Whether it’s lunch with a friend or sex with a partner, being connected to other humans has a positive effect on the brain. Although the physiological mechanism is not entirely understood, studies have shown that those with active social relationships have healthier immune systems and cardiovascular functions, and live longer, than those without them. Part of these benefits may be behavioral—if your friends have healthy habits, you are likely to have those habits as well—but there is more to it than that, and much of it is happening in your brain.
It makes sense that the complexity of personal relationships and social networks require our brains to work hard to maintain them—and a hardworking brain tends to be a healthy one. One large-scale study of elderly women found that those with larger social networks had a significantly smaller risk of dementia than those with smaller circles, suggesting that the more people your brain is connecting with, the greater the cognitive boost. Another study showed that those who described themselves as lonely were more likely to have elevated levels of cortical amyloid, a biomarker for future development of Alzheimer’s disease.
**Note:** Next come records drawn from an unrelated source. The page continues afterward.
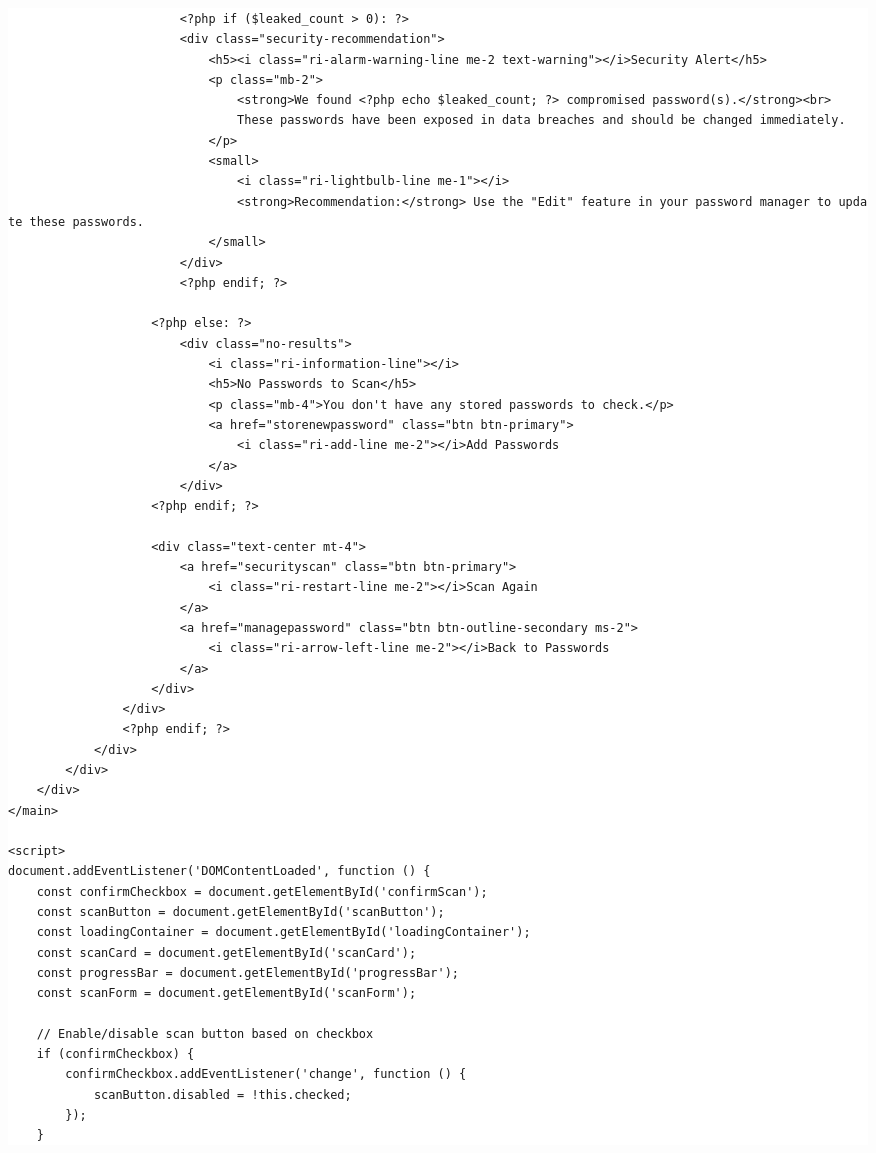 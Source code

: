                             <?php if ($leaked_count > 0): ?>
                            <div class="security-recommendation">
                                <h5><i class="ri-alarm-warning-line me-2 text-warning"></i>Security Alert</h5>
                                <p class="mb-2">
                                    <strong>We found <?php echo $leaked_count; ?> compromised password(s).</strong><br>
                                    These passwords have been exposed in data breaches and should be changed immediately.
                                </p>
                                <small>
                                    <i class="ri-lightbulb-line me-1"></i>
                                    <strong>Recommendation:</strong> Use the "Edit" feature in your password manager to update these passwords.
                                </small>
                            </div>
                            <?php endif; ?>

                        <?php else: ?>
                            <div class="no-results">
                                <i class="ri-information-line"></i>
                                <h5>No Passwords to Scan</h5>
                                <p class="mb-4">You don't have any stored passwords to check.</p>
                                <a href="storenewpassword" class="btn btn-primary">
                                    <i class="ri-add-line me-2"></i>Add Passwords
                                </a>
                            </div>
                        <?php endif; ?>

                        <div class="text-center mt-4">
                            <a href="securityscan" class="btn btn-primary">
                                <i class="ri-restart-line me-2"></i>Scan Again
                            </a>
                            <a href="managepassword" class="btn btn-outline-secondary ms-2">
                                <i class="ri-arrow-left-line me-2"></i>Back to Passwords
                            </a>
                        </div>
                    </div>
                    <?php endif; ?>
                </div>
            </div>
        </div>
    </main>

    <script>
    document.addEventListener('DOMContentLoaded', function () {
        const confirmCheckbox = document.getElementById('confirmScan');
        const scanButton = document.getElementById('scanButton');
        const loadingContainer = document.getElementById('loadingContainer');
        const scanCard = document.getElementById('scanCard');
        const progressBar = document.getElementById('progressBar');
        const scanForm = document.getElementById('scanForm');

        // Enable/disable scan button based on checkbox
        if (confirmCheckbox) {
            confirmCheckbox.addEventListener('change', function () {
                scanButton.disabled = !this.checked;
            });
        }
What Happens When You Are Solitary?
In animal studies, the brains of socially isolated animals show lowered amounts of myelin, a protective material that wraps around the axons of neurons. It’s clear that isolation isn’t good for human brains, either: Social isolation in kids alters brain development by disrupting a protein that helps neuronal cells mature correctly, and many studies have linked solitude and loneliness in adults to increased risk of dementia and early death. The bottom line is that we humans are a social species, and isolation leads to stress and depression that have terrible effects on our brains.
What to Do
In this age of “virtual relationships,” this may be the most difficult prescription of all: Talk to people, make lunch dates, join community groups, and attend local events. Make an ongoing effort to stay connected. Keep in touch with family members and old friends, and make new ones. Seek out social engagements, and resist the urge to cocoon as you age. Getting out in the world is good for your brain!